Click Apply to save the changes.

 

5. Setting mobile numbers for users

Now we need to check that our users have phone numbers set on their accounts. If you are using Active Directory, as long as the user has their Mobile field completed in AD, your LogonBox will automatically use this.

To set up a user for SMS, all they need to do is log on as normal using the My Account link from the main portal.

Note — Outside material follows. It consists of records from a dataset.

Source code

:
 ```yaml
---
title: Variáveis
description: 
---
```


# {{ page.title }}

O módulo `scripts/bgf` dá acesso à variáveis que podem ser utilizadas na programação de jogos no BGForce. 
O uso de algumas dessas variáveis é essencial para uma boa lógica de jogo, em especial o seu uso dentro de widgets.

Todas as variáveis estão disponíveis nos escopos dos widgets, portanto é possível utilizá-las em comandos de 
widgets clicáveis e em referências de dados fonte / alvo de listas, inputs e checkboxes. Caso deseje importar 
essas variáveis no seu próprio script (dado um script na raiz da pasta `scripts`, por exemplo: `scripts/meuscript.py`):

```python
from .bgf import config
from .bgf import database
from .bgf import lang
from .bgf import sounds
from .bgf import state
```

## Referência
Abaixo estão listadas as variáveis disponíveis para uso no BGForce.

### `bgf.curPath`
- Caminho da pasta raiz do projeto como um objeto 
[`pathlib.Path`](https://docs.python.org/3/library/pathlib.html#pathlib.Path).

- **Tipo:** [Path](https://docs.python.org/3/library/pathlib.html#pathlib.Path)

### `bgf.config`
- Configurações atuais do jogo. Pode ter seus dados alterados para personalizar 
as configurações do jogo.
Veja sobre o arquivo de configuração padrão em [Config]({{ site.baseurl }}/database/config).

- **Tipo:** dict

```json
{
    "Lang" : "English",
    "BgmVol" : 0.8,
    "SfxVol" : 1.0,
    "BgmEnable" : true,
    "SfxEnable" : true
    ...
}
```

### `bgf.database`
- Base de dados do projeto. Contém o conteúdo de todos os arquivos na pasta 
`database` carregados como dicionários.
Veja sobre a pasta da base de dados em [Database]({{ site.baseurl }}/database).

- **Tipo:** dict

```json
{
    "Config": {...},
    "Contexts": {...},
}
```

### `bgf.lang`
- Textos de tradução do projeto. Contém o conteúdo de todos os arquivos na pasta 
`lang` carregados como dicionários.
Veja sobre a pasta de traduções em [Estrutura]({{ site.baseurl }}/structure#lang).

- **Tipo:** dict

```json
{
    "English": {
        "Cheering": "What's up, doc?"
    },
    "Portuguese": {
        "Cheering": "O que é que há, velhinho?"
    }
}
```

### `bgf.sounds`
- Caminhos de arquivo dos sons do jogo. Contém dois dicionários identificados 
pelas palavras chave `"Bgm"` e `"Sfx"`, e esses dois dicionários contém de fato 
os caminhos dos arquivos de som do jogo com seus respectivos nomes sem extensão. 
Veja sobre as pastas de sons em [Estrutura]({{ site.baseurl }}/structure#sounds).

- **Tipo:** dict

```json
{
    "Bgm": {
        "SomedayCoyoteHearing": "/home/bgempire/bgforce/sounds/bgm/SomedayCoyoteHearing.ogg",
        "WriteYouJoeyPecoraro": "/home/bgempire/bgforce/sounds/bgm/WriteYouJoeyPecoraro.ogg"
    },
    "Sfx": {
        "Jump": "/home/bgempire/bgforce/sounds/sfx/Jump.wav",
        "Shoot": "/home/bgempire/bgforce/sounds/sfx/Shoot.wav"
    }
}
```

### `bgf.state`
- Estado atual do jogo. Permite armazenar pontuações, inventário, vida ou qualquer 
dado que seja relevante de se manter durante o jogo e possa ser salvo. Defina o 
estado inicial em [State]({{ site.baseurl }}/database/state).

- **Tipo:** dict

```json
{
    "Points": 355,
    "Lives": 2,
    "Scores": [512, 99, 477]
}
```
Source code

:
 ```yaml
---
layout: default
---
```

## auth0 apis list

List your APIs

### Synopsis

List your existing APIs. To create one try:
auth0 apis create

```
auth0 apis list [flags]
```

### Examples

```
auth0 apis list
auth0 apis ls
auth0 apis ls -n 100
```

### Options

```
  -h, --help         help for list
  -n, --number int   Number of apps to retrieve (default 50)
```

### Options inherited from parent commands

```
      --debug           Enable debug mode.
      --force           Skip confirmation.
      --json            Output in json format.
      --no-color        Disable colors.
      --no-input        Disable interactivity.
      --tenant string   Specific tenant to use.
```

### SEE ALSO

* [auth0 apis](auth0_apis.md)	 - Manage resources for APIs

If the user doesn't already have a mobile number stored on their account, they will be prompted to confirm the country code and their mobile number.

 

The user is now prompted to enter the code that is sent to their phone, which confirms deliverability.

 

If the user wants to change their mobile number at a later date, or add another number, they can go to their My Credentials->SMS Numbers menu.

 

Note: If a user has their number already in your User Directory, they will not get prompted to validate the number and it should just work for password resets.

 

6. Testing

Let’s perform an example Reset Password action to ensure this is now working. At the initial page, click Reset Password.

 

The next screen then prompts for the Username as expected. Type in the username and click Next.

 

Wait for your phone to receive the SMS message, then enter the password in the UI and complete the Logon.

 

After entering the SMS code, you are then allowed and prompted to change your password.

 

Your password reset has been successful.